C2_W3_batch norm

Hello , i have two points that i want to discuss about batch norm:

  1. In the why does batch norm work video prof andrew says that it ensure that hidden units values will have the same distribution governed by beta and gama even though wheights are changing during training but since we train also beta and gama i think we can not have same distribution of z since they change as well as wheights
  2. i think that it is useless to add parameters beta and gama and modify Z
    here what i want to say in a mathematical way : z=WA+B and what we do in batch norm is setting z to be Z=gamaz(norm)+beta and if we develop this equation by replacing z(norm) we get :
    Z= gama
    ((z_µ)/sigma)+beta
    Z=gama/sigma * z - (gamaµ)/sigma + beta
    and you can notice that this last equation is similar to the first one z=WA+B by sitting W=gama/sigma and B=- (gama
    µ)/sigma + beta so when we train the model i think it will learn by itself these params

Hey @abdou_brk,

Indeed we learn \beta and \gamma during the training phase, but once we start with inferencing \beta and \gamma are fixed. In your opinion, won’t this result in the similar distribution of z for all the batches in the inference phase, and this distribution would be very well known to the learnt weights of the network, since \beta and \gamma are learnt alongside the weights of the network. Let me know if this resolves your first query.

Now, let’s come to the second one. Here, in your mathematical notation, I am assuming W and B refer to the weights and bias respectively. Assuming that, you are indeed correct in your thinking that the weights and bias can adjust accordingly. But the point you are missing here is that they will adjust differently to each of the batches, don’t you think? This is the reason why we do batch norm, so that the weights and bias only have to adjust to a particular distribution, one that is found by \beta and \gamma.

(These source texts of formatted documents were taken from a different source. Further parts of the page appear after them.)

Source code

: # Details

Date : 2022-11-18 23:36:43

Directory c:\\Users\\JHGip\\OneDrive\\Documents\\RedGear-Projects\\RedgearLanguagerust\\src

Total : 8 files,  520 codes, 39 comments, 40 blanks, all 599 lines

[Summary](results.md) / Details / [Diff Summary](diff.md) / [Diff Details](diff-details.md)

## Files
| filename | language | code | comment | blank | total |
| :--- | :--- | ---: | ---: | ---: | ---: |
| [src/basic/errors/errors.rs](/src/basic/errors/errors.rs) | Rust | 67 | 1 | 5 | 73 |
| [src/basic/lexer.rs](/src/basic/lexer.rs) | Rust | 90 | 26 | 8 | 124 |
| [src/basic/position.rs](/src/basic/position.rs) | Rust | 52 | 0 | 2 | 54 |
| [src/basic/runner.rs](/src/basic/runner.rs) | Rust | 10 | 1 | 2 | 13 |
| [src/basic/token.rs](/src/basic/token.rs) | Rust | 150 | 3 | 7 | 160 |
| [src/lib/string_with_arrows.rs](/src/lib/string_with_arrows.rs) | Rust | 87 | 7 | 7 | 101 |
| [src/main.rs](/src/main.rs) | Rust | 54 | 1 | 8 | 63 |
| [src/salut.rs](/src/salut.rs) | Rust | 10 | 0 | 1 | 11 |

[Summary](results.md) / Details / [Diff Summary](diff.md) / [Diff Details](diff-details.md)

Let me know if this resolves your second query.

Cheers,
Elemento

i didn’t understand your answer to the first point , and for second point i think beta and gama will also adjust differently to each batch since they are trained as a parameters and at the same time of weight so i don’t see what makes beta and gamma different than the weights W and the bias terms B

Hey @abdou_brk,
No worries, let me try it again with some mathematics, so that we can use the formulations to our advantage. Let’s consider that we have the inputs z_1, z_2, z_3, z_4, z_5 (to a single neuron) for 5 batches (with varying mean and variance), which we will be considering for batch normalization. Here, note that BatchNorm is applied for each of the neurons individually, i.e., different \gamma and \beta for each of the neurons.

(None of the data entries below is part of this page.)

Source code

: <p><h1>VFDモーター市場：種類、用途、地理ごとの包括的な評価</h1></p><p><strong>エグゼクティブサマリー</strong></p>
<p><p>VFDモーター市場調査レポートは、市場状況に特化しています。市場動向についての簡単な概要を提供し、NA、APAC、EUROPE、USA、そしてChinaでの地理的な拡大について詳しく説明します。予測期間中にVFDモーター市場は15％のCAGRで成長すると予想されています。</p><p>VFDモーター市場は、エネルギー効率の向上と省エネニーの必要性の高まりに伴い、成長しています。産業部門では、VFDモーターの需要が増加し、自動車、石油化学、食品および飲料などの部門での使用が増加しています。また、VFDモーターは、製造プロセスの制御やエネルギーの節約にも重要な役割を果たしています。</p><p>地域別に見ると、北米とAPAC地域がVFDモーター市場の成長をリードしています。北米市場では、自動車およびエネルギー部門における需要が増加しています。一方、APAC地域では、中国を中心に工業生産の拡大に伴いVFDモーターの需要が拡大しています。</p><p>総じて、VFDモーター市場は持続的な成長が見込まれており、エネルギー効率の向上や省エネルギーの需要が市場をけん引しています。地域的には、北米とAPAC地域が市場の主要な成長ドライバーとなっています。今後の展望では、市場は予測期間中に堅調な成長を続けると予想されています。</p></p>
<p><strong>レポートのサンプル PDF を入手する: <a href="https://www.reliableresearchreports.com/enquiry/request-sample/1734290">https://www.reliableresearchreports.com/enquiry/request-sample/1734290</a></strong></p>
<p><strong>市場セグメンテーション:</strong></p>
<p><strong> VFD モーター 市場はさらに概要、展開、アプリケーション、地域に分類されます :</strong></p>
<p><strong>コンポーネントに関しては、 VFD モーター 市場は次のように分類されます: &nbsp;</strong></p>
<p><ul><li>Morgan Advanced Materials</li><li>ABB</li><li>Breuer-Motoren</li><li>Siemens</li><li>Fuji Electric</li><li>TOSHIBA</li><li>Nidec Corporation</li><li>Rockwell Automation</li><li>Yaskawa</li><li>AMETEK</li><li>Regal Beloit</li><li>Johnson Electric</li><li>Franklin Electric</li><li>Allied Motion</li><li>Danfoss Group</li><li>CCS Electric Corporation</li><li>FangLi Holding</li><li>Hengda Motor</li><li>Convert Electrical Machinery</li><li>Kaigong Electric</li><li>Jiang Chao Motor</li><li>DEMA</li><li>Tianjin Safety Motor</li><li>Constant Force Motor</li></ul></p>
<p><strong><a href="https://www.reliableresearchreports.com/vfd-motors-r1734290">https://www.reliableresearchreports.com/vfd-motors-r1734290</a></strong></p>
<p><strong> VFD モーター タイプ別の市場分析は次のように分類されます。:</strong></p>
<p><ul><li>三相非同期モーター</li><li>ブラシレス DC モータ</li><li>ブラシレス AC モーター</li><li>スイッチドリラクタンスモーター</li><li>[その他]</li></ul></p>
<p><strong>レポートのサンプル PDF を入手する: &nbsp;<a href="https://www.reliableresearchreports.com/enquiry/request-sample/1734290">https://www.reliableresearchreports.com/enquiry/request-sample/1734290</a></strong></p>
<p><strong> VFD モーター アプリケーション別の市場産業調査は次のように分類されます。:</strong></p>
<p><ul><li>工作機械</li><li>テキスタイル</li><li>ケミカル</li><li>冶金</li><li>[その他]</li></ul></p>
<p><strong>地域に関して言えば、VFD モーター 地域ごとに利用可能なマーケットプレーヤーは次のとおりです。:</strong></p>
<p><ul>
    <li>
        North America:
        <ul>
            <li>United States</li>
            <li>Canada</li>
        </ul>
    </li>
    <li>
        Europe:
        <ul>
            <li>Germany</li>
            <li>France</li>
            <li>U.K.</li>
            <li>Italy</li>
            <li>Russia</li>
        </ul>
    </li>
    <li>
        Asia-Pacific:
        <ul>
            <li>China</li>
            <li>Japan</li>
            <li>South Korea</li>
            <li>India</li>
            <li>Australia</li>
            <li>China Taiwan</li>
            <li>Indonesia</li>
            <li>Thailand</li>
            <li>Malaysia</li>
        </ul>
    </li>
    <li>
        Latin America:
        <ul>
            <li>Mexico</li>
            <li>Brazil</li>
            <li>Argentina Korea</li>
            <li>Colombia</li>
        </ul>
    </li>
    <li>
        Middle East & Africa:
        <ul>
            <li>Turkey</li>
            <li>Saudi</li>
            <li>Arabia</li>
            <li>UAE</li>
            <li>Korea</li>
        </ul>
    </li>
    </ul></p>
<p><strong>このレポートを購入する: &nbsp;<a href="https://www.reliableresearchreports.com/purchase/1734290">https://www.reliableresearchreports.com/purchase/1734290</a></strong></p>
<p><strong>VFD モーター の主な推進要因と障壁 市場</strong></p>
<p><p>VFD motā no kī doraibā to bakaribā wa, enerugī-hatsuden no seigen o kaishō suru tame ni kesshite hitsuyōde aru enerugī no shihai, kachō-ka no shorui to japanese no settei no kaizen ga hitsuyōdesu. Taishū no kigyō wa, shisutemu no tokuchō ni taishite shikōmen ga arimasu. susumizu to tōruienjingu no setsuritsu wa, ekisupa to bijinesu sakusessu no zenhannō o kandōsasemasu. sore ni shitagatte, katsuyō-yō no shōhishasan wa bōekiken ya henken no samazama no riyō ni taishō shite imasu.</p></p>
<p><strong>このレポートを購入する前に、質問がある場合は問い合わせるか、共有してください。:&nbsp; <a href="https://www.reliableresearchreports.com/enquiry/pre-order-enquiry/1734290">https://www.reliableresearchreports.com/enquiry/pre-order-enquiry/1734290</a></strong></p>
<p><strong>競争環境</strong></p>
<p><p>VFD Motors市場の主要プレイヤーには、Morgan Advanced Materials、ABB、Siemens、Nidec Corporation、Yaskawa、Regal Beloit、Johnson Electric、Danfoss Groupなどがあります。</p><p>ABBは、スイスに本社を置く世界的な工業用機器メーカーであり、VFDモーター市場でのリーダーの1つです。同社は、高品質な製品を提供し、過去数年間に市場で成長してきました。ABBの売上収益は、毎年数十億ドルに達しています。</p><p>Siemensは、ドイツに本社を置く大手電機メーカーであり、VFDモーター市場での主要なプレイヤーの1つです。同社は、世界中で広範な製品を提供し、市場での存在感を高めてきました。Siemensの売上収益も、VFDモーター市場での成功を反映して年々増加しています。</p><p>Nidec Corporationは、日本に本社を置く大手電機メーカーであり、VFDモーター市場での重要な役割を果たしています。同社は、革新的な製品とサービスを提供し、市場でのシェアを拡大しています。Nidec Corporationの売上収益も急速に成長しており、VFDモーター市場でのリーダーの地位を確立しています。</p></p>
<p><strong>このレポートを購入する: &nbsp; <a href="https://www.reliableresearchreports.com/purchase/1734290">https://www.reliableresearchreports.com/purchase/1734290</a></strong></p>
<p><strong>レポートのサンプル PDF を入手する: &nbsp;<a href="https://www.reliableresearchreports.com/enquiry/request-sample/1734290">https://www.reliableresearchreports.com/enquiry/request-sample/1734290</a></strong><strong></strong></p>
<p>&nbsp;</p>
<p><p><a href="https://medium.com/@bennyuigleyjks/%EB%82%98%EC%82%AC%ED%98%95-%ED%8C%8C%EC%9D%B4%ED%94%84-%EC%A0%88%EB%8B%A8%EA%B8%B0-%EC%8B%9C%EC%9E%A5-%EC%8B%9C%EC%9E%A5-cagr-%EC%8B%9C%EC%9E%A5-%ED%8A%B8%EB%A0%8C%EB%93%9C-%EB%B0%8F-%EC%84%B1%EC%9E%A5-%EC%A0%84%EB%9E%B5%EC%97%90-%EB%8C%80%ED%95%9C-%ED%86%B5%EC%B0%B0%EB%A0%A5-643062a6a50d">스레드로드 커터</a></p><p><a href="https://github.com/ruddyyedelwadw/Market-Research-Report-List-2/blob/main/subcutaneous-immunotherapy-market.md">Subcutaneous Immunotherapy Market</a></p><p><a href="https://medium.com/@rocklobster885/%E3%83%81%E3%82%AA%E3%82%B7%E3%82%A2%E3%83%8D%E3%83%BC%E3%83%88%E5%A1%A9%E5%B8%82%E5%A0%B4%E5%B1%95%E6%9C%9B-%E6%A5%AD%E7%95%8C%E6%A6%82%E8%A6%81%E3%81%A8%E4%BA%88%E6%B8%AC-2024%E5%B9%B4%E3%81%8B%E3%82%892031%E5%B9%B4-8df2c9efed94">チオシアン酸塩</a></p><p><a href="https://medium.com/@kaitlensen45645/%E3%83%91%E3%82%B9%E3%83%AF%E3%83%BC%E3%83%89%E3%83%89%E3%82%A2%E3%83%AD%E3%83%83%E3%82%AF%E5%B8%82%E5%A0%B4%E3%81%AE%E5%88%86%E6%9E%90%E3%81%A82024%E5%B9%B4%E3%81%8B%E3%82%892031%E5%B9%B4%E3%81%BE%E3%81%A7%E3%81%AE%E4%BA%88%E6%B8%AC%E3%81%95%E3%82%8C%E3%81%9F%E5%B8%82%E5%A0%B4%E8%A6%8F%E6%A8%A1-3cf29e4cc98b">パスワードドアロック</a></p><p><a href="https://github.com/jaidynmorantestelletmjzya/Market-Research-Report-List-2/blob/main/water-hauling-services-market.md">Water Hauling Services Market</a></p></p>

Consider case-1, in which there is no batch normalization. Let’s say that

  • z^{(1)} follows distribution D_1 having mean \mu_1 and variance \sigma_1^2
  • z^{(2)} follows distribution D_2 having mean \mu_2 and variance \sigma_2^2

and so on. Now, in this case, the weights will have to adjust themselves according to 5 different distributions. This is only going to be more difficult (for the optimization algorithm) when the number of batches with varying distributions will increase. In simple words, different batches of inputs will have different means and variances, and the weights would adjust (to a considerable extent) to the most recent batch of inputs, i.e., the weights will keep on oscillating instead of converging. This is only going to become worse if we encounter the case that the dev/test set samples follow a different (even slightly) distribution than the train set samples. In this case, the weights won’t be adjusted to these samples, and would give poor performance.

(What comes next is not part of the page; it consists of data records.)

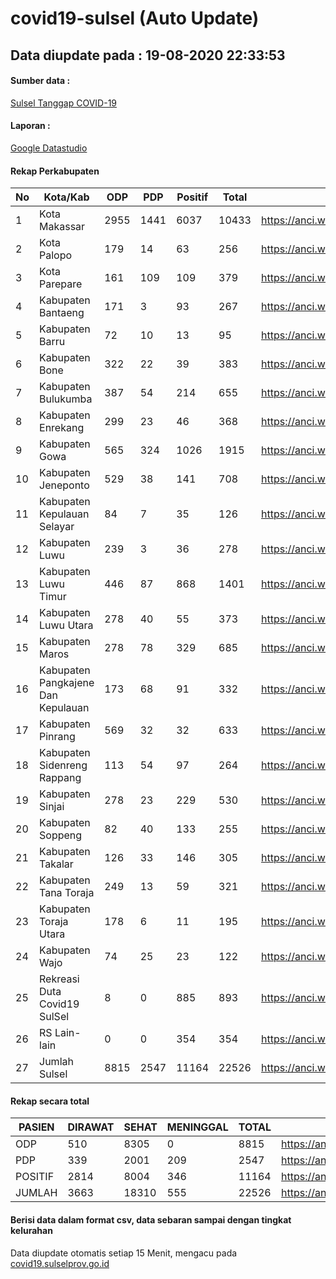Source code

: 
# covid19-sulsel (Auto Update)

## Data diupdate pada : 19-08-2020 22:33:53

#### Sumber data :
[Sulsel Tanggap COVID-19](https://covid19.sulselprov.go.id)

#### Laporan :
[Google Datastudio](https://datastudio.google.com/s/jythWGc1j4w)

#### Rekap Perkabupaten 
|No|Kota/Kab|ODP|PDP|Positif|Total|Link|
| --- | --- | --- | --- | --- | --- | --- |
|1|Kota Makassar|2955|1441|6037|10433|https://anci.web.id/cor/kota_makassar|
|2|Kota Palopo|179|14|63|256|https://anci.web.id/cor/kota_palopo|
|3|Kota Parepare|161|109|109|379|https://anci.web.id/cor/kota_parepare|
|4|Kabupaten Bantaeng|171|3|93|267|https://anci.web.id/cor/kabupaten_bantaeng|
|5|Kabupaten Barru|72|10|13|95|https://anci.web.id/cor/kabupaten_barru|
|6|Kabupaten Bone|322|22|39|383|https://anci.web.id/cor/kabupaten_bone|
|7|Kabupaten Bulukumba|387|54|214|655|https://anci.web.id/cor/kabupaten_bulukumba|
|8|Kabupaten Enrekang|299|23|46|368|https://anci.web.id/cor/kabupaten_enrekang|
|9|Kabupaten Gowa|565|324|1026|1915|https://anci.web.id/cor/kabupaten_gowa|
|10|Kabupaten Jeneponto|529|38|141|708|https://anci.web.id/cor/kabupaten_jeneponto|
|11|Kabupaten Kepulauan Selayar|84|7|35|126|https://anci.web.id/cor/kabupaten_kepulauan_selayar|
|12|Kabupaten Luwu|239|3|36|278|https://anci.web.id/cor/kabupaten_luwu|
|13|Kabupaten Luwu Timur|446|87|868|1401|https://anci.web.id/cor/kabupaten_luwu_timur|
|14|Kabupaten Luwu Utara|278|40|55|373|https://anci.web.id/cor/kabupaten_luwu_utara|
|15|Kabupaten Maros|278|78|329|685|https://anci.web.id/cor/kabupaten_maros|
|16|Kabupaten Pangkajene Dan Kepulauan|173|68|91|332|https://anci.web.id/cor/kabupaten_pangkajene_dan_kepulauan|
|17|Kabupaten Pinrang|569|32|32|633|https://anci.web.id/cor/kabupaten_pinrang|
|18|Kabupaten Sidenreng Rappang|113|54|97|264|https://anci.web.id/cor/kabupaten_sidenreng_rappang|
|19|Kabupaten Sinjai|278|23|229|530|https://anci.web.id/cor/kabupaten_sinjai|
|20|Kabupaten Soppeng|82|40|133|255|https://anci.web.id/cor/kabupaten_soppeng|
|21|Kabupaten Takalar|126|33|146|305|https://anci.web.id/cor/kabupaten_takalar|
|22|Kabupaten Tana Toraja|249|13|59|321|https://anci.web.id/cor/kabupaten_tana_toraja|
|23|Kabupaten Toraja Utara|178|6|11|195|https://anci.web.id/cor/kabupaten_toraja_utara|
|24|Kabupaten Wajo|74|25|23|122|https://anci.web.id/cor/kabupaten_wajo|
|25|Rekreasi Duta Covid19 SulSel|8|0|885|893|https://anci.web.id/cor/rekreasi_duta_covid19_sulsel|
|26|RS Lain-lain|0|0|354|354|https://anci.web.id/cor/rs_lain-lain|
|27|Jumlah Sulsel|8815|2547|11164|22526|https://anci.web.id/cor/jumlah_sulsel|

#### Rekap secara total

| PASIEN | DIRAWAT | SEHAT | MENINGGAL | TOTAL | LINK |
| ---- | -------- | ---- | ---- |  ---- | ---- |
| ODP | 510 | 8305 | 0 | 8815 | https://anci.web.id/cor/odp_detail.html |
| PDP | 339 | 2001 | 209 | 2547 | https://anci.web.id/cor/pdp_detail.html |
| POSITIF | 2814 | 8004 | 346 | 11164 | https://anci.web.id/cor/positif_detail.html |
| JUMLAH | 3663 | 18310 | 555 | 22526 | https://anci.web.id/cor/jumlah_sulsel/ |

 
#### Berisi data dalam format csv, data sebaran sampai dengan tingkat kelurahan

Data diupdate otomatis setiap 15 Menit, mengacu pada [covid19.sulselprov.go.id](https://covid19.sulselprov.go.id)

Now, let’s see how Batch Normalization can help us to avoid all this. I guess the normalization part of BatchNorm is pretty trivial, so I will be using the following short-hand notation moving forward from here:

z_{norm}^{(i)} = \dfrac{z^{(i)} - \mu_i}{\sqrt{\sigma^2_i + \epsilon}}

Now, if we don’t involve any learnable parameters here, then for each of the neurons, the inputs will have the mean as 0, and the variance as 1. Intuitively, we can understand that this would not be good, since all the features would lose their identity (in the terms of their mean and variance across the batches). Empirically, you can understand this by simply training 2 networks, one with normalization and one with batch normalization, and comparing their performance.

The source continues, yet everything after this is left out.